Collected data
_ _ _ _ _
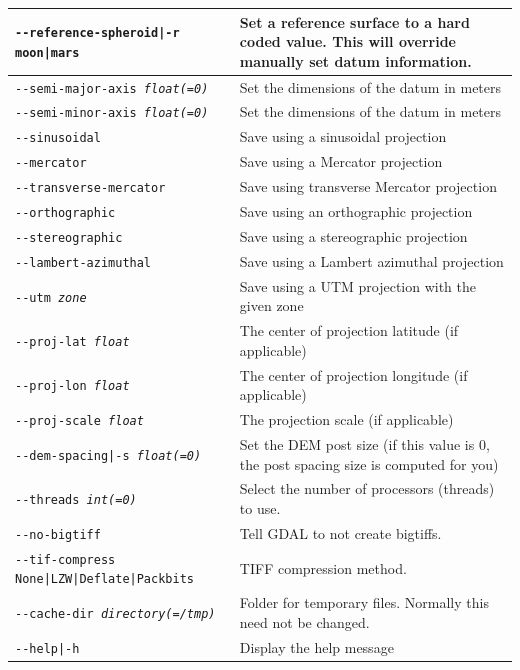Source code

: \begin{longtable}{|l|p{10cm}|}
\texttt{-\/-reference-spheroid|-r moon|mars} & Set a reference surface to a hard coded value. This will override manually set datum information. \\ \hline
\texttt{-\/-semi-major-axis \textit{float(=0)}} & Set the dimensions of the datum in meters\\ \hline
\texttt{-\/-semi-minor-axis \textit{float(=0)}} & Set the dimensions of the datum in meters\\ \hline
\texttt{-\/-sinusoidal} & Save using a sinusoidal projection \\ \hline
\texttt{-\/-mercator} & Save using a Mercator projection \\ \hline
\texttt{-\/-transverse-mercator} & Save using transverse Mercator projection \\ \hline
\texttt{-\/-orthographic} & Save using an orthographic projection \\ \hline
\texttt{-\/-stereographic} & Save using a stereographic projection \\ \hline
\texttt{-\/-lambert-azimuthal} & Save using a Lambert azimuthal projection \\ \hline
\texttt{-\/-utm \textit{zone}} & Save using a UTM projection with the given zone \\ \hline
\texttt{-\/-proj-lat \textit{float}} & The center of projection latitude (if applicable) \\ \hline
\texttt{-\/-proj-lon \textit{float}} & The center of projection longitude (if applicable) \\ \hline
\texttt{-\/-proj-scale \textit{float}} & The projection scale (if applicable) \\ \hline
\texttt{-\/-dem-spacing|-s \textit{float(=0)}} & Set the \ac{DEM} post size (if this value is 0, the post spacing size is computed for you) \\ \hline
\texttt{-\/-threads \textit{int(=0)}} & Select the number of processors (threads) to use.\\ \hline
\texttt{-\/-no-bigtiff} & Tell GDAL to not create bigtiffs.\\ \hline
\texttt{-\/-tif-compress None|LZW|Deflate|Packbits} & TIFF compression method.\\ \hline
\texttt{-\/-cache-dir \textit{directory(=/tmp)}} & Folder for temporary files. Normally this need not be changed.\\ \hline
\hline
\texttt{-\/-help|-h} & Display the help message \\ \hline
\end{longtable}

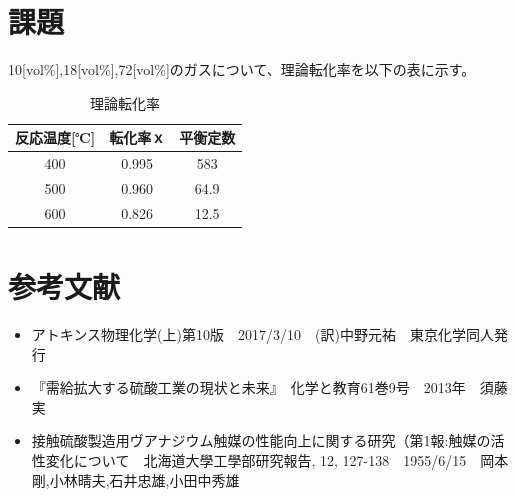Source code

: \documentclass{ltjsarticle}
\begin{document}
\section{課題}
10[vol\%],18[vol\%],72[vol\%]のガスについて、理論転化率を以下の表に示す。

\begin{table}[htb]
    \caption{理論転化率}
    \begin{center}
        \begin{tabular}{|c|c|c|}\hline
            反応温度[℃] & 転化率ｘ & 平衡定数 \\  \hline\hline
            400         & 0.995    & 583      \\ \hline
            500         & 0.960    & 64.9     \\ \hline
            600         & 0.826    & 12.5     \\ \hline
        \end{tabular}
    \end{center}
\end{table}

\section{参考文献}
\begin{itemize}
    \item アトキンス物理化学(上)第10版　2017/3/10　(訳)中野元祐　東京化学同人発行
    \item 『需給拡大する硫酸工業の現状と未来』　化学と教育61巻9号　2013年　須藤実
    \item 接触硫酸製造用ヴアナジウム触媒の性能向上に関する研究（第1報:触媒の活性変化について　北海道大學工學部研究報告, 12, 127-138　1955/6/15　岡本剛,小林晴夫,石井忠雄,小田中秀雄
\end{itemize}
\end{document}
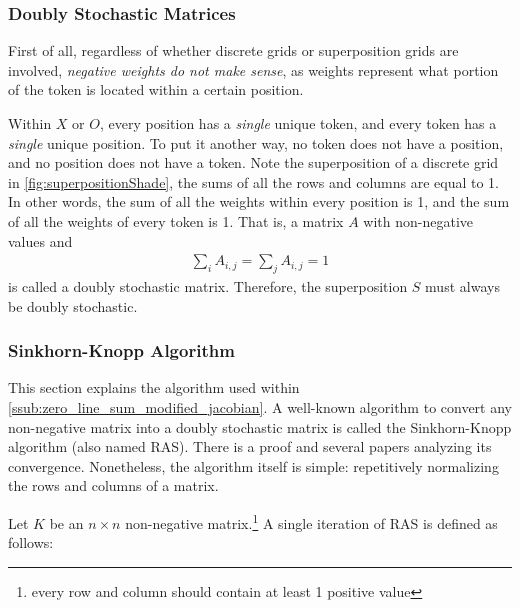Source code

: \subsubsection{Doubly Stochastic Matrices}%
\label{ssub:doubly_stochastic_matrices}
First of all, regardless of whether discrete grids or superposition grids are involved, \emph{negative weights do not make sense}, as weights represent what portion of the token is located within a certain position.

Within $X$ or $O$, every position has a \emph{single} unique token, and every token has a \emph{single} unique position. To put it another way, no token does not have a position, and no position does not have a token. Note the superposition of a discrete grid in \ref{fig:superpositionShade}, the sums of all the rows and columns are equal to 1. In other words, the sum of all the weights within every position is 1, and the sum of all the weights of every token is 1. That is, a matrix $A$ with non-negative values and
\begin{align*}
    \sum_i A_{i,j}=\sum_j A_{i,j}=1
\end{align*}
is called a doubly stochastic matrix.\cite{weissteinDoubly} Therefore, the superposition $S$ must always be doubly stochastic.

\subsubsection{Sinkhorn-Knopp Algorithm}%
\label{ssub:sinkhorn_knopp_algorithm}
This section explains the algorithm used within \ref{ssub:zero_line_sum_modified_jacobian}.
A well-known algorithm to convert any non-negative matrix into a doubly stochastic matrix is called the Sinkhorn-Knopp algorithm (also named RAS).\cite{sinkhorn1967concerning} There is a proof\cite{borobia1998matrix} and several papers\cite{chakrabarty2018better,knight2008sinkhorn} analyzing its convergence. Nonetheless, the algorithm itself is simple: repetitively normalizing the rows and columns of a matrix.

Let $K$ be an $n\times n$ non-negative matrix.\footnote{every row and column should contain at least 1 positive value} A single iteration of RAS is defined as follows:

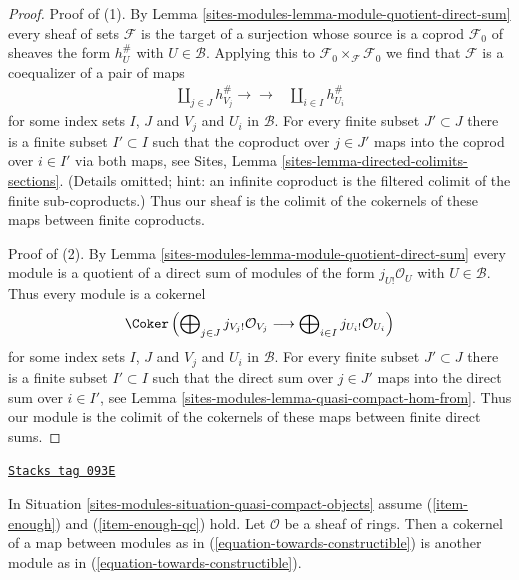 \begin{proof}
Proof of (1). By Lemma \ref{sites-modules-lemma-module-quotient-direct-sum}
every sheaf of sets $\mathcal{F}$ is the target of a surjection
whose source is a coprod $\mathcal{F}_0$
of sheaves the form $h_{U}^\#$ with $U \in \mathcal{B}$.
Applying this to $\mathcal{F}_0 \times_\mathcal{F} \mathcal{F}_0$
we find that $\mathcal{F}$ is a coequalizer of a pair of maps
$$
\begin{array}{cc}\coprod\nolimits_{j \in J} h_{V_j}^\#
\longrightarrow\longrightarrow & \coprod\nolimits_{i \in I} h_{U_i}^\#\end{array}
$$
for some index sets $I$, $J$ and $V_j$ and $U_i$ in $\mathcal{B}$.
For every finite subset $J' \subset J$ there is a finite subset
$I' \subset I$ such that the coproduct over $j \in J'$ maps into
the coprod over $i \in I'$ via both maps, see
Sites, Lemma \ref{sites-lemma-directed-colimits-sections}.
(Details omitted; hint: an infinite coproduct is the filtered colimit
of the finite sub-coproducts.)
Thus our sheaf is the colimit of the cokernels of these maps
between finite coproducts.

\medskip\noindent
Proof of (2).
By Lemma \ref{sites-modules-lemma-module-quotient-direct-sum}
every module is a quotient of a direct sum of modules of the form
$j_{U!}\mathcal{O}_U$ with $U \in \mathcal{B}$. Thus every module
is a cokernel
$$
\Coker\left(
\bigoplus\nolimits_{j \in J} j_{V_j!}\mathcal{O}_{V_j}
\longrightarrow
\bigoplus\nolimits_{i \in I} j_{U_i!}\mathcal{O}_{U_i}
\right)
$$
for some index sets $I$, $J$ and $V_j$ and $U_i$ in $\mathcal{B}$.
For every finite subset $J' \subset J$ there is a finite subset
$I' \subset I$ such that the direct sum over $j \in J'$ maps into
the direct sum over $i \in I'$, see
Lemma \ref{sites-modules-lemma-quasi-compact-hom-from}.
Thus our module is the colimit of the cokernels of these maps
between finite direct sums.
\end{proof}

\begin{lemma}
\label{sites-modules-lemma-cokernel-map-towards-constructibles}
\href{https://stacks.math.columbia.edu/tag/093E}{\texttt{Stacks tag 093E}}

In Situation \ref{sites-modules-situation-quasi-compact-objects} assume
(\ref{item-enough}) and (\ref{item-enough-qc}) hold.
Let $\mathcal{O}$ be a sheaf of rings.
Then a cokernel of a map between modules as in
(\ref{equation-towards-constructible}) is another module as
in (\ref{equation-towards-constructible}).
\end{lemma}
_ _ _ _ _
#### Brief:
Line by line, print the records exactly, leaving the pictures behind.

#### Response to the task:
Source code

: \begin{longtable}{|l|p{10cm}|}
\texttt{-\/-reference-spheroid|-r moon|mars} & Set a reference surface to a hard coded value. This will override manually set datum information. \\ \hline
\texttt{-\/-semi-major-axis \textit{float(=0)}} & Set the dimensions of the datum in meters\\ \hline
\texttt{-\/-semi-minor-axis \textit{float(=0)}} & Set the dimensions of the datum in meters\\ \hline
\texttt{-\/-sinusoidal} & Save using a sinusoidal projection \\ \hline
\texttt{-\/-mercator} & Save using a Mercator projection \\ \hline
\texttt{-\/-transverse-mercator} & Save using transverse Mercator projection \\ \hline
\texttt{-\/-orthographic} & Save using an orthographic projection \\ \hline
\texttt{-\/-stereographic} & Save using a stereographic projection \\ \hline
\texttt{-\/-lambert-azimuthal} & Save using a Lambert azimuthal projection \\ \hline
\texttt{-\/-utm \textit{zone}} & Save using a UTM projection with the given zone \\ \hline
\texttt{-\/-proj-lat \textit{float}} & The center of projection latitude (if applicable) \\ \hline
\texttt{-\/-proj-lon \textit{float}} & The center of projection longitude (if applicable) \\ \hline
\texttt{-\/-proj-scale \textit{float}} & The projection scale (if applicable) \\ \hline
\texttt{-\/-dem-spacing|-s \textit{float(=0)}} & Set the \ac{DEM} post size (if this value is 0, the post spacing size is computed for you) \\ \hline
\texttt{-\/-threads \textit{int(=0)}} & Select the number of processors (threads) to use.\\ \hline
\texttt{-\/-no-bigtiff} & Tell GDAL to not create bigtiffs.\\ \hline
\texttt{-\/-tif-compress None|LZW|Deflate|Packbits} & TIFF compression method.\\ \hline
\texttt{-\/-cache-dir \textit{directory(=/tmp)}} & Folder for temporary files. Normally this need not be changed.\\ \hline
\hline
\texttt{-\/-help|-h} & Display the help message \\ \hline
\end{longtable}

Source code

: \documentclass{ltjsarticle}
\begin{document}
\section{課題}
10[vol\%],18[vol\%],72[vol\%]のガスについて、理論転化率を以下の表に示す。

\begin{table}[htb]
    \caption{理論転化率}
    \begin{center}
        \begin{tabular}{|c|c|c|}\hline
            反応温度[℃] & 転化率ｘ & 平衡定数 \\  \hline\hline
            400         & 0.995    & 583      \\ \hline
            500         & 0.960    & 64.9     \\ \hline
            600         & 0.826    & 12.5     \\ \hline
        \end{tabular}
    \end{center}
\end{table}

\section{参考文献}
\begin{itemize}
    \item アトキンス物理化学(上)第10版　2017/3/10　(訳)中野元祐　東京化学同人発行
    \item 『需給拡大する硫酸工業の現状と未来』　化学と教育61巻9号　2013年　須藤実
    \item 接触硫酸製造用ヴアナジウム触媒の性能向上に関する研究（第1報:触媒の活性変化について　北海道大學工學部研究報告, 12, 127-138　1955/6/15　岡本剛,小林晴夫,石井忠雄,小田中秀雄
\end{itemize}
\end{document}
Source code

: \subsubsection{Doubly Stochastic Matrices}%
\label{ssub:doubly_stochastic_matrices}
First of all, regardless of whether discrete grids or superposition grids are involved, \emph{negative weights do not make sense}, as weights represent what portion of the token is located within a certain position.

Within $X$ or $O$, every position has a \emph{single} unique token, and every token has a \emph{single} unique position. To put it another way, no token does not have a position, and no position does not have a token. Note the superposition of a discrete grid in \ref{fig:superpositionShade}, the sums of all the rows and columns are equal to 1. In other words, the sum of all the weights within every position is 1, and the sum of all the weights of every token is 1. That is, a matrix $A$ with non-negative values and
\begin{align*}
    \sum_i A_{i,j}=\sum_j A_{i,j}=1
\end{align*}
is called a doubly stochastic matrix.\cite{weissteinDoubly} Therefore, the superposition $S$ must always be doubly stochastic.

\subsubsection{Sinkhorn-Knopp Algorithm}%
\label{ssub:sinkhorn_knopp_algorithm}
This section explains the algorithm used within \ref{ssub:zero_line_sum_modified_jacobian}.
A well-known algorithm to convert any non-negative matrix into a doubly stochastic matrix is called the Sinkhorn-Knopp algorithm (also named RAS).\cite{sinkhorn1967concerning} There is a proof\cite{borobia1998matrix} and several papers\cite{chakrabarty2018better,knight2008sinkhorn} analyzing its convergence. Nonetheless, the algorithm itself is simple: repetitively normalizing the rows and columns of a matrix.

Let $K$ be an $n\times n$ non-negative matrix.\footnote{every row and column should contain at least 1 positive value} A single iteration of RAS is defined as follows:

 \begin{proof}
Proof of (1). By Lemma \ref{sites-modules-lemma-module-quotient-direct-sum}
every sheaf of sets $\mathcal{F}$ is the target of a surjection
whose source is a coprod $\mathcal{F}_0$
of sheaves the form $h_{U}^\#$ with $U \in \mathcal{B}$.
Applying this to $\mathcal{F}_0 \times_\mathcal{F} \mathcal{F}_0$
we find that $\mathcal{F}$ is a coequalizer of a pair of maps
$$
\begin{array}{cc}\coprod\nolimits_{j \in J} h_{V_j}^\#
\longrightarrow\longrightarrow & \coprod\nolimits_{i \in I} h_{U_i}^\#\end{array}
$$
for some index sets $I$, $J$ and $V_j$ and $U_i$ in $\mathcal{B}$.
For every finite subset $J' \subset J$ there is a finite subset
$I' \subset I$ such that the coproduct over $j \in J'$ maps into
the coprod over $i \in I'$ via both maps, see
Sites, Lemma \ref{sites-lemma-directed-colimits-sections}.
(Details omitted; hint: an infinite coproduct is the filtered colimit
of the finite sub-coproducts.)
Thus our sheaf is the colimit of the cokernels of these maps
between finite coproducts.

\medskip\noindent
Proof of (2).
By Lemma \ref{sites-modules-lemma-module-quotient-direct-sum}
every module is a quotient of a direct sum of modules of the form
$j_{U!}\mathcal{O}_U$ with $U \in \mathcal{B}$. Thus every module
is a cokernel
$$
\Coker\left(
\bigoplus\nolimits_{j \in J} j_{V_j!}\mathcal{O}_{V_j}
\longrightarrow
\bigoplus\nolimits_{i \in I} j_{U_i!}\mathcal{O}_{U_i}
\right)
$$
for some index sets $I$, $J$ and $V_j$ and $U_i$ in $\mathcal{B}$.
For every finite subset $J' \subset J$ there is a finite subset
$I' \subset I$ such that the direct sum over $j \in J'$ maps into
the direct sum over $i \in I'$, see
Lemma \ref{sites-modules-lemma-quasi-compact-hom-from}.
Thus our module is the colimit of the cokernels of these maps
between finite direct sums.
\end{proof}

\begin{lemma}
\label{sites-modules-lemma-cokernel-map-towards-constructibles}
\href{https://stacks.math.columbia.edu/tag/093E}{\texttt{Stacks tag 093E}}

In Situation \ref{sites-modules-situation-quasi-compact-objects} assume
(\ref{item-enough}) and (\ref{item-enough-qc}) hold.
Let $\mathcal{O}$ be a sheaf of rings.
Then a cokernel of a map between modules as in
(\ref{equation-towards-constructible}) is another module as
in (\ref{equation-towards-constructible}).
\end{lemma}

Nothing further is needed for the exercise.